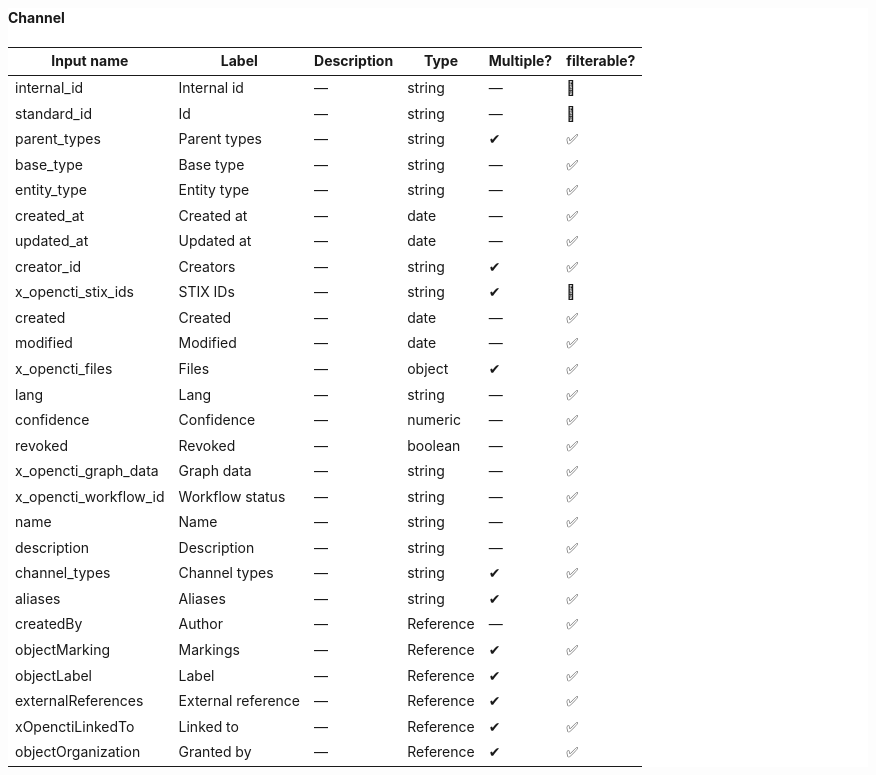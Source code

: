
#### Channel


|   Input name   |  Label  |  Description  |  Type  |  Multiple?  |  filterable?  |
| -------------- | ------- | ------------- | ------ | ----------- | ------------- |
| internal_id | Internal id | — |string | — | 🛑 |
| standard_id | Id | — |string | — | 🛑 |
| parent_types | Parent types | — |string | ✔ | ✅ |
| base_type | Base type | — |string | — | ✅ |
| entity_type | Entity type | — |string | — | ✅ |
| created_at | Created at | — |date | — | ✅ |
| updated_at | Updated at | — |date | — | ✅ |
| creator_id | Creators | — |string | ✔ | ✅ |
| x_opencti_stix_ids | STIX IDs | — |string | ✔ | 🛑 |
| created | Created | — |date | — | ✅ |
| modified | Modified | — |date | — | ✅ |
| x_opencti_files | Files | — |object | ✔ | ✅ |
| lang | Lang | — |string | — | ✅ |
| confidence | Confidence | — |numeric | — | ✅ |
| revoked | Revoked | — |boolean | — | ✅ |
| x_opencti_graph_data | Graph data | — |string | — | ✅ |
| x_opencti_workflow_id | Workflow status | — |string | — | ✅ |
| name | Name | — |string | — | ✅ |
| description | Description | — |string | — | ✅ |
| channel_types | Channel types | — |string | ✔ | ✅ |
| aliases | Aliases | — |string | ✔ | ✅ |
| createdBy | Author | — | Reference | — | ✅ |
| objectMarking | Markings | — | Reference | ✔ | ✅ |
| objectLabel | Label | — | Reference | ✔ | ✅ |
| externalReferences | External reference | — | Reference | ✔ | ✅ |
| xOpenctiLinkedTo | Linked to | — | Reference | ✔ | ✅ |
| objectOrganization | Granted by | — | Reference | ✔ | ✅ |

..............................

A count is all that should be returned: the number of lines in these records containing the string "Label".

2